Segment Start: MATERIAL TO PROCESS
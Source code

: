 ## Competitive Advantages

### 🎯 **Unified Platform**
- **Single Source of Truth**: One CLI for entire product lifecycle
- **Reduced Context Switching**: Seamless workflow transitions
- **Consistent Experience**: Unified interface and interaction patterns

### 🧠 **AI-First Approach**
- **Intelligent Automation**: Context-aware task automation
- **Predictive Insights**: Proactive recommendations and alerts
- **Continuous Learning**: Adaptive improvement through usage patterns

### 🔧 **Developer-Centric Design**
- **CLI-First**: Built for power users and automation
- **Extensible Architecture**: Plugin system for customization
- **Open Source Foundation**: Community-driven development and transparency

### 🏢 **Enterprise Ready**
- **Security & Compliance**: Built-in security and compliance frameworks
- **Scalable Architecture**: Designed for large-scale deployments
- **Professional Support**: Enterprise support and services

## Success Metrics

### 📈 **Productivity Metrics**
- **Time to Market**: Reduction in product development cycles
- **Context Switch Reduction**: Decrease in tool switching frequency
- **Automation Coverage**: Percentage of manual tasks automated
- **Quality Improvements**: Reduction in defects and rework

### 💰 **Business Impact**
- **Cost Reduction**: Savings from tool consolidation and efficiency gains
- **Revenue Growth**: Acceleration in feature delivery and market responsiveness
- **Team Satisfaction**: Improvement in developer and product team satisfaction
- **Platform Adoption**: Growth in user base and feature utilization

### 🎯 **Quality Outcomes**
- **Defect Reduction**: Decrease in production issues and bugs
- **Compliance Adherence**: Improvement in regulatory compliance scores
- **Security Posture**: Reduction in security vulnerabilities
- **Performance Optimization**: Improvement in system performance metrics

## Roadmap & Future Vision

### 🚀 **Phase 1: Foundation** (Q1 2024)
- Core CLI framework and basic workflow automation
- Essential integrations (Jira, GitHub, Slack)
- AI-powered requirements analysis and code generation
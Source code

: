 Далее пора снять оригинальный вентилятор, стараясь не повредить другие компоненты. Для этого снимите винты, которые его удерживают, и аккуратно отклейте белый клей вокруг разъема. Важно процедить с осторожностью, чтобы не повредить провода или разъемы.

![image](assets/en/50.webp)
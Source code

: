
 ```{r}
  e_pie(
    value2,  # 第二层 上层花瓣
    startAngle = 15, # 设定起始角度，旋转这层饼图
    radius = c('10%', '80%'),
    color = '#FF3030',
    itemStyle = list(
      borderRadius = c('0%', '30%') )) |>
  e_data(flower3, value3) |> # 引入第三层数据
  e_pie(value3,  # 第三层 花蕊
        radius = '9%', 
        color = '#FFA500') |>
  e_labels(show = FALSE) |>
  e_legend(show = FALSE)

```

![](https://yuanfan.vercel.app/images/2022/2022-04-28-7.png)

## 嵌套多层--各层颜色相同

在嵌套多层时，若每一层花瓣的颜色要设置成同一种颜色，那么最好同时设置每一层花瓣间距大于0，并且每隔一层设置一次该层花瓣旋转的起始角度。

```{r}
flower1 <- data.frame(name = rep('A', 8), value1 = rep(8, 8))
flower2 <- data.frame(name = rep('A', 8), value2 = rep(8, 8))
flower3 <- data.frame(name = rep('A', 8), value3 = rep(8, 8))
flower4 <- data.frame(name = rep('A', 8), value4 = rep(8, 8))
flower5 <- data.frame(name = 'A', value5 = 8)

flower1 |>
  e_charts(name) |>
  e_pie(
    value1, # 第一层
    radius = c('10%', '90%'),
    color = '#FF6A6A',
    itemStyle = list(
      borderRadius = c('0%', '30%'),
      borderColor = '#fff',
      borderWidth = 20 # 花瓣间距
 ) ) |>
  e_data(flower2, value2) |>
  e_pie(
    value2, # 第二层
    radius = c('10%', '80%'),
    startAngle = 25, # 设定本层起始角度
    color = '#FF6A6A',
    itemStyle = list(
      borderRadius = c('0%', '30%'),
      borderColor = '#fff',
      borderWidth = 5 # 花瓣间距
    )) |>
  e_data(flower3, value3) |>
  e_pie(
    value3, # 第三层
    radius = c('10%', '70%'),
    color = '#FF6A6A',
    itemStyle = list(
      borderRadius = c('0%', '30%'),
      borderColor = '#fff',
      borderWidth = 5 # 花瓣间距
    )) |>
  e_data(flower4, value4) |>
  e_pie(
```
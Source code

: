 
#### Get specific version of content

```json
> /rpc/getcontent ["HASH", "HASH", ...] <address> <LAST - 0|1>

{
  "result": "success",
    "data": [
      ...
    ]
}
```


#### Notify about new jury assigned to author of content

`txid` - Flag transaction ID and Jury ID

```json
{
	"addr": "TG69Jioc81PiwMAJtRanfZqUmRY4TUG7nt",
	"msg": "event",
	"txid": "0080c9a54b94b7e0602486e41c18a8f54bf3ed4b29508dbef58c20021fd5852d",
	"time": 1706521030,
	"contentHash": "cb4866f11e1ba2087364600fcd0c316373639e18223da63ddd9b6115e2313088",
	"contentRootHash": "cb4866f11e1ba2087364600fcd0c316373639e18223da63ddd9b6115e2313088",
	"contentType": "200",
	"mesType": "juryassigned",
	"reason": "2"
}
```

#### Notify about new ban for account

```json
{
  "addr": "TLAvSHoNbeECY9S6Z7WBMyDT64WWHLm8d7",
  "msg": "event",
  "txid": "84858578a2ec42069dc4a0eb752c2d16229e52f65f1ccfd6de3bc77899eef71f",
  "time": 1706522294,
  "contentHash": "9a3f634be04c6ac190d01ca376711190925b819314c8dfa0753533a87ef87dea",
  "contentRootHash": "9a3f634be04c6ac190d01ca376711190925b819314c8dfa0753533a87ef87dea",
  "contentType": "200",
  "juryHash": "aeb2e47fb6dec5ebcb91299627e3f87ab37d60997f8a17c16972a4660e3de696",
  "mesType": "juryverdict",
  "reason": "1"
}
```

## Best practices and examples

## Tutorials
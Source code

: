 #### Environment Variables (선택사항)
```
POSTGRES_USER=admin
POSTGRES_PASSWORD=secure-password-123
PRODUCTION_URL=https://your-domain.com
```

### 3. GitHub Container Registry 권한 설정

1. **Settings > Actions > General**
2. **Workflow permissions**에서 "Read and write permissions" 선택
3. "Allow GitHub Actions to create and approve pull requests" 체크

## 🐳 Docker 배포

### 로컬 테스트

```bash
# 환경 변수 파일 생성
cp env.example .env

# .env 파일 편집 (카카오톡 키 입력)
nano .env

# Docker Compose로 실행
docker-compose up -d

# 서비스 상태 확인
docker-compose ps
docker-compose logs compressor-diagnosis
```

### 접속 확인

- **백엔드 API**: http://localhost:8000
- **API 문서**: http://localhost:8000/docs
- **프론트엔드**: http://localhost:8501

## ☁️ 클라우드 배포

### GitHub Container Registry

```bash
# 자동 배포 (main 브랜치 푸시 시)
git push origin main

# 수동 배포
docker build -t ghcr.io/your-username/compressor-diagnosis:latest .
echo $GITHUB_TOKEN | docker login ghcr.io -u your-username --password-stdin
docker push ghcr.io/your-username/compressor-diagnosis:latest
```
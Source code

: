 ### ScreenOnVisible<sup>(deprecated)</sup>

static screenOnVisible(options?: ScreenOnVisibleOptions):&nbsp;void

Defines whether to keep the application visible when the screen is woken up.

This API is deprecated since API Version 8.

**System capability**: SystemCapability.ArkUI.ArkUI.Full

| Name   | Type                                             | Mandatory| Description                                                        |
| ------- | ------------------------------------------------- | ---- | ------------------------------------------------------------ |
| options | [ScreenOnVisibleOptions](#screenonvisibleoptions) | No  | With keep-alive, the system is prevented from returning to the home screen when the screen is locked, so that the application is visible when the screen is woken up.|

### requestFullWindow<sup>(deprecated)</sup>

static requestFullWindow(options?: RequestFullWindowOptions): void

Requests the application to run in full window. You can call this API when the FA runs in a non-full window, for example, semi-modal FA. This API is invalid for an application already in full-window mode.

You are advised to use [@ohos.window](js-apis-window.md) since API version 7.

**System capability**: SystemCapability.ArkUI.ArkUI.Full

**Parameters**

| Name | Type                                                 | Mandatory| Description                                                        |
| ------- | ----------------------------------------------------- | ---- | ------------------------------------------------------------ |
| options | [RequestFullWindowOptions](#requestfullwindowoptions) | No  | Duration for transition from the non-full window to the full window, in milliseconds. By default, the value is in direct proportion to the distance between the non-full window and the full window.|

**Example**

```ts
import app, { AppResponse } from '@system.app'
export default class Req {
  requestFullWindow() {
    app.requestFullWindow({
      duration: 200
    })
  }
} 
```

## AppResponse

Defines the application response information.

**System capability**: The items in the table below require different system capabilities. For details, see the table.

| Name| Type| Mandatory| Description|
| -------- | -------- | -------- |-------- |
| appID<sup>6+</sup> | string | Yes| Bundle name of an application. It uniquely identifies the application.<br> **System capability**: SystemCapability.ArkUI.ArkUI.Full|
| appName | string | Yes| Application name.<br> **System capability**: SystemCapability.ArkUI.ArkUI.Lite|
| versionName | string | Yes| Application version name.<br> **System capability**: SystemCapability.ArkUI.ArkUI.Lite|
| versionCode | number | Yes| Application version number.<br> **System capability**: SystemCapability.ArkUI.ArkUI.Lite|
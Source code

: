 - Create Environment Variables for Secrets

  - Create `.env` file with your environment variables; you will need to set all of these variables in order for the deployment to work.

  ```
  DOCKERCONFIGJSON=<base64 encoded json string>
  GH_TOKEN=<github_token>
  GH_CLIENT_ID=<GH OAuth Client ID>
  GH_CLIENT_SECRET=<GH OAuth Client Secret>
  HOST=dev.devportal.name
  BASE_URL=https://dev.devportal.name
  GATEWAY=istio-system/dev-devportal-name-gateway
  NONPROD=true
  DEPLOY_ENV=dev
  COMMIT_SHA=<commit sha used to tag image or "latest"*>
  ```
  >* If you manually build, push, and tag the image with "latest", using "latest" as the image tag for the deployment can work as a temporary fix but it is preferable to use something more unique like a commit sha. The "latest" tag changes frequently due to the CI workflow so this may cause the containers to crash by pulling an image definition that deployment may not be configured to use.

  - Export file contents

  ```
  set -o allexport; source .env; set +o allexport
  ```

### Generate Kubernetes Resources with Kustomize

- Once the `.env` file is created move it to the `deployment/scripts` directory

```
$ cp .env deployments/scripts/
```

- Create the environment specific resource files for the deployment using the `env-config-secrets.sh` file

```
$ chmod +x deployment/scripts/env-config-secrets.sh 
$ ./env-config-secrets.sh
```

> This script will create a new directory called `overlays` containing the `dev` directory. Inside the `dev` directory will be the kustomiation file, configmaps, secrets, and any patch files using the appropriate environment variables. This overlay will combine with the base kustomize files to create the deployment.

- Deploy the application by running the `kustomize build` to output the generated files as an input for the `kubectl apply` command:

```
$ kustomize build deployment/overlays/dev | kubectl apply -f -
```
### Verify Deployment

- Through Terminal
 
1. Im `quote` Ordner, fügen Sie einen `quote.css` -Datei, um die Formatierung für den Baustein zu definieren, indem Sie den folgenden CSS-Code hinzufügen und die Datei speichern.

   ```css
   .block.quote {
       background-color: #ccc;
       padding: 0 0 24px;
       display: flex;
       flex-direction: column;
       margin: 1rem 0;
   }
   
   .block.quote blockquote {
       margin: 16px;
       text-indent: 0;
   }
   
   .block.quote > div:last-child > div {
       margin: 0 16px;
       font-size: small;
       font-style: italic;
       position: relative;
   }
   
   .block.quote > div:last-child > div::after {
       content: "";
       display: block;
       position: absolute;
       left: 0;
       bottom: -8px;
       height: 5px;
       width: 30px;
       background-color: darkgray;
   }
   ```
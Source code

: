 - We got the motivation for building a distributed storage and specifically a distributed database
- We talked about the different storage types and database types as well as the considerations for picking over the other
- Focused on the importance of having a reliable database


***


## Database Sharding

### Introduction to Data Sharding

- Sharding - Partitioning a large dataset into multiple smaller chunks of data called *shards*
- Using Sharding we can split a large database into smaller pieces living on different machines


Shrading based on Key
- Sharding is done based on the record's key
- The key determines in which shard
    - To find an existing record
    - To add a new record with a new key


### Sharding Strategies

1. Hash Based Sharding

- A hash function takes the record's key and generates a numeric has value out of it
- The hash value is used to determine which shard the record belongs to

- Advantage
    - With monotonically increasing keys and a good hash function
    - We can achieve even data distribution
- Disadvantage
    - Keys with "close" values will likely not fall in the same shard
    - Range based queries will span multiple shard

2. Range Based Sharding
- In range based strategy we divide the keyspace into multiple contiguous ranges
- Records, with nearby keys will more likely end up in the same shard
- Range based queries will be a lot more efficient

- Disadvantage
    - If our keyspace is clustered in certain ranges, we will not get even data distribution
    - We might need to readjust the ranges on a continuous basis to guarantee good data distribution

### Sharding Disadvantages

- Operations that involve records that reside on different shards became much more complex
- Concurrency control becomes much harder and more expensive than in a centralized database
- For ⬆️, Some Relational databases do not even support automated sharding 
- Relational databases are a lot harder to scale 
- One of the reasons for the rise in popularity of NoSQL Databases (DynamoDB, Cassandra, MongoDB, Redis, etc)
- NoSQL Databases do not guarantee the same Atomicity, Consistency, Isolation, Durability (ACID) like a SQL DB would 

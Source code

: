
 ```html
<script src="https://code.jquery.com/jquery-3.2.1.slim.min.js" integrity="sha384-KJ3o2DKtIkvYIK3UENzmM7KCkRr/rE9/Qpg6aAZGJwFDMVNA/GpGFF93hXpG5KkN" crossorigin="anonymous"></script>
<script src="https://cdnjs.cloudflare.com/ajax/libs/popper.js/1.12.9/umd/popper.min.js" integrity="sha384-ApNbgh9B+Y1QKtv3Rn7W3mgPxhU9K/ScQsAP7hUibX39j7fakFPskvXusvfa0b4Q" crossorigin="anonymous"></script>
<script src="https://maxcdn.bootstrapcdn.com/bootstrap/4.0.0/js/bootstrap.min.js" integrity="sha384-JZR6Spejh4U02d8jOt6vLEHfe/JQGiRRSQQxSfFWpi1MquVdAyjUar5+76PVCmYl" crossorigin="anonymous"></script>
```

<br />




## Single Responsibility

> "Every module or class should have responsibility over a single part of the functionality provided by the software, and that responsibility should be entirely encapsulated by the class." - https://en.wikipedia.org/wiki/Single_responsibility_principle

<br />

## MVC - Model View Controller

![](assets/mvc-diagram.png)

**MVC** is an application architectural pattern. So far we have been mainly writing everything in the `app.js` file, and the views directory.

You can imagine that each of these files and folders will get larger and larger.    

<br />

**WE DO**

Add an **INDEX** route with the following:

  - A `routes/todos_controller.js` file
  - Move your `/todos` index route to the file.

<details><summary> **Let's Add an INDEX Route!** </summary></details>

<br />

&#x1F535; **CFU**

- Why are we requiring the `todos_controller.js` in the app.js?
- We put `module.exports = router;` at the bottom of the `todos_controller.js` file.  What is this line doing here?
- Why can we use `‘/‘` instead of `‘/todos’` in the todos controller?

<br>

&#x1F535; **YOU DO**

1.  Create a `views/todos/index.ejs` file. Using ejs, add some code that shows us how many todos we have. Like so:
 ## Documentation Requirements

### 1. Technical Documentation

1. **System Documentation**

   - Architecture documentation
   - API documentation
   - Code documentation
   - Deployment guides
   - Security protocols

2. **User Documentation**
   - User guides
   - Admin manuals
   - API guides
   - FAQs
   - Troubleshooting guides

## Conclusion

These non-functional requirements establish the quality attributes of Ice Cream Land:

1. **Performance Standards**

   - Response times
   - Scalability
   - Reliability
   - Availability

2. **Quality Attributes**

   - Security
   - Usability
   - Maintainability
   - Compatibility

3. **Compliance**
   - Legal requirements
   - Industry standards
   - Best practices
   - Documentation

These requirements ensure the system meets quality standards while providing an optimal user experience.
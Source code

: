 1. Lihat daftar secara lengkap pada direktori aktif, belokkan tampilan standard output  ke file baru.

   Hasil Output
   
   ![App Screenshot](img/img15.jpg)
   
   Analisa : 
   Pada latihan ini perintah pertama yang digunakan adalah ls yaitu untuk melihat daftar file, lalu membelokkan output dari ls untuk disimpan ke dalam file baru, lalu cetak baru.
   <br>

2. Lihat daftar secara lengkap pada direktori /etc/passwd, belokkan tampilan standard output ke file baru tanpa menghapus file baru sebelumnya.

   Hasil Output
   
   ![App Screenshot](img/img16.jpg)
Segment End: MATERIAL TO PROCESS
--- DIRECTIONS ---
Lines holding the string "RequestFullWindowOptions": find them in the listing above and copy each one.

--- EXERCISE OUTPUT ---
static requestFullWindow(options?: RequestFullWindowOptions): void
| options | [RequestFullWindowOptions](#requestfullwindowoptions) | No  | Duration for transition from the non-full window to the full window, in milliseconds. By default, the value is in direct proportion to the distance between the non-full window and the full window.|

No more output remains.